EYESIGHT

    The first symptom that people suffering from retinitis pigmentosa (RP) experience is almost always night-blindness (poor eyesight in the dark). After this, the field of vision gets increasingly smaller. Usually the outer edges of the field of vision disappear and the tunnel that remains gradually narrows down (tunnel vision). Finally, the eyesight within this tunnel gets less clear. 

    Despite the fact that eye measurements can be really confrontational, it is still wise to visit an ophthalmologist every two years. The retina of someone suffering from Usher Syndrome is weak and it is important to timely discover and treat any other eye problems that have nothing to do with RP. 

    THE VISUAL SYSTEM

    The eye, the optical nerve and the brains enable a person to visually perceive the surroundings.
    The visual system has an optical part, a part in which an image is converted into electrical signals, a part for transferring these signals and a part to observe the image. 

    THE RETINA

    The photosensitive rod (red) and cones (green) form an ordered, dense layer at the back of the retina

    An object that we focus our eyes on is sharply imaged on the retina (retina) by the lens system of the eye. There, light has to be converted into electrical signals in order to be transmitted to the brain.

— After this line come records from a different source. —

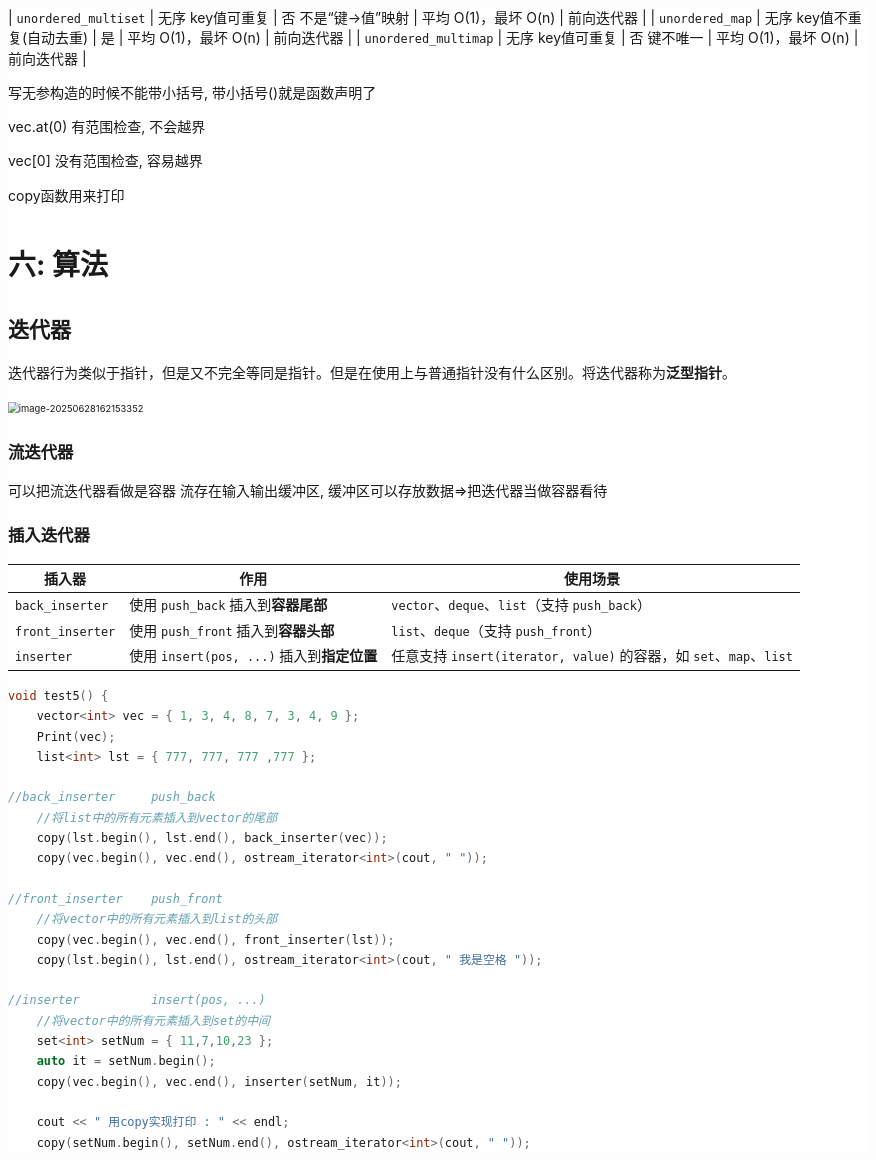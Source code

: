 | `unordered_multiset` | 无序    key值可重复           | 否    不是“键→值”映射    | 平均 O(1)，最坏 O(n)         | 前向迭代器     |
| `unordered_map`      | 无序    key值不重复(自动去重) | 是                       | 平均 O(1)，最坏 O(n)         | 前向迭代器     |
| `unordered_multimap` | 无序    key值可重复           | 否    键不唯一           | 平均 O(1)，最坏 O(n)         | 前向迭代器     |




写无参构造的时候不能带小括号, 带小括号()就是函数声明了

vec.at(0) 有范围检查, 不会越界

vec[0] 没有范围检查, 容易越界

copy函数用来打印







# 六:  算法

## 迭代器

迭代器行为类似于指针，但是又不完全等同是指针。但是在使用上与普通指针没有什么区别。将迭代器称为**泛型指针**。

<img src="D:\MarkDown\Picture\image-20250628162153352.png" alt="image-20250628162153352" style="zoom:67%;" />

### 流迭代器

可以把流迭代器看做是容器 流存在输入输出缓冲区, 缓冲区可以存放数据=>把迭代器当做容器看待

### 插入迭代器

| 插入器           | 作用                                       | 使用场景                                                     |
| ---------------- | ------------------------------------------ | ------------------------------------------------------------ |
| `back_inserter`  | 使用 `push_back` 插入到**容器尾部**        | `vector`、`deque`、`list`（支持 `push_back`）                |
| `front_inserter` | 使用 `push_front` 插入到**容器头部**       | `list`、`deque`（支持 `push_front`）                         |
| `inserter`       | 使用 `insert(pos, ...)` 插入到**指定位置** | 任意支持 `insert(iterator, value)` 的容器，如 `set`、`map`、`list` |

```c++
void test5() {
    vector<int> vec = { 1, 3, 4, 8, 7, 3, 4, 9 };
    Print(vec);
    list<int> lst = { 777, 777, 777 ,777 };

//back_inserter		push_back
    //将list中的所有元素插入到vector的尾部
    copy(lst.begin(), lst.end(), back_inserter(vec));
    copy(vec.begin(), vec.end(), ostream_iterator<int>(cout, " "));

//front_inserter	push_front
    //将vector中的所有元素插入到list的头部
    copy(vec.begin(), vec.end(), front_inserter(lst));
    copy(lst.begin(), lst.end(), ostream_iterator<int>(cout, " 我是空格 "));

//inserter			insert(pos, ...)
    //将vector中的所有元素插入到set的中间
    set<int> setNum = { 11,7,10,23 };
    auto it = setNum.begin();
    copy(vec.begin(), vec.end(), inserter(setNum, it));
    
    cout << " 用copy实现打印 : " << endl;
    copy(setNum.begin(), setNum.end(), ostream_iterator<int>(cout, " "));
```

This conversion takes place in specialized cells in the retina: the rods and the cones.

    RETINITIS PIGMENTOSA

     Actually, retinitis pigmentosa (RP) is not one single eye disease, but a collective name for a large group of hereditary retina disorders. Most people suffering from RP will become night-blind, develop tunnel vision and their eyesight deteriorates. 

    The name retinitis pigmentosa refers to the accumulation of pigment in the retina. With RP the light-sensitive cells, the photoreceptors, in the retina slowly die. These are the rods and the cones. The rods are found in the outer part of the retina and most cones are found in the central part. 

    About 4000 people in the Netherlands suffer from retinitis pigmentosa. 800 to 1000 people of this group suffer from Usher Syndrome (RP with loss of hearing). 

    THE EXAMINATION AT THE OPHTHALMOLOGIST

    An ophthalmologist can quite easily confirm the diagnosis of Usher Syndrome by looking at the retina with an otoscope and by doing a field of vision test.
    In case of retinitis pigmentosa the ERG test particularly deviates at an early stage (the part registering the functioning of the rods).  

    Do you want to know more about the tests done by the ophthalmologist? 

    ADDITIONAL EYE SYMPTOMS

    Although the ophthalmologist cannot remove or cure the RP, he or she may sometimes be able to help. As the eyes are more vulnerable than ‘healthy’ eyes because of the RP, there is an increased chance of short-sightedness, cataract, malcula oedema and glaucoma. By regularly testing the eyes, any other eye problems can timely be discovered and treated, if possible.   

    CATARACT

    Cataract is not a symptom of RP, but a consequence. As the retina deteriorates because of RP, cataract often occurs at a young age. You are more bothered by stray light and colours become duller. Sometimes you have a feeling that you are looking through mist. Cataract surgery can help and remedy the symptoms. It is difficult to estimate beforehand to what extent cataract surgery will improve the eyesight. Most symptoms of cataract are symptoms that also go together with deterioration because of RP. 

    THE COURSE OF DECLINE

     Most people suffering from Usher Syndrome experience slow, gradual deterioration. Sometimes there is a period in which the disease seems to be stable to be followed again by a period of accelerated deterioration. The eyesight can remain reasonably well until a high age. About 25% of the patients retains a sharp vision in the central part. 

    The simultaneous ability to see details (tunnel vision) and not being able to see large obstacles (observation of the surroundings) is sometimes hard to understand for other people. It is good to inform family and colleagues about the disorder. This leads to a better understanding in general daily functioning. 

    IS THERE ANY TREATMENT?

    At this moment there is no effective treatment for Usher Syndrome yet. A DNA test can discover changes in the genes (mutations). This DNA test can be useful for any gene therapy or RNA therapy in the near future.  

    Various research institutes all over the world are very busy finding solutions for all types of Usher Syndrome. The first clinical trials have already been started for some types and mutations of Usher Syndrome. 

    There are many (innovative) solutions and tools that can facilitate mobility, independence and information. There are techniques, tools, useful apps and many tips and tricks.


    WHAT CAN YOU DO YOURSELF?

     There is no treatment for retinitis pigmentosa yet, but you can do a number of things to keep your eyes healthy as long as possible. Of course, a healthy lifestyle with a varied diet is always good for the eyes. This also holds for sufficient exercise. Intensive use of the eyes is tiring for people with poor eyesight, but it is not harmful. Smoking is harmful to the eyes, because nicotine and other components of the cigarette can narrow down the blood vessels in the retina. This leads to less oxygen and more accumulation of toxic waste products in the retina.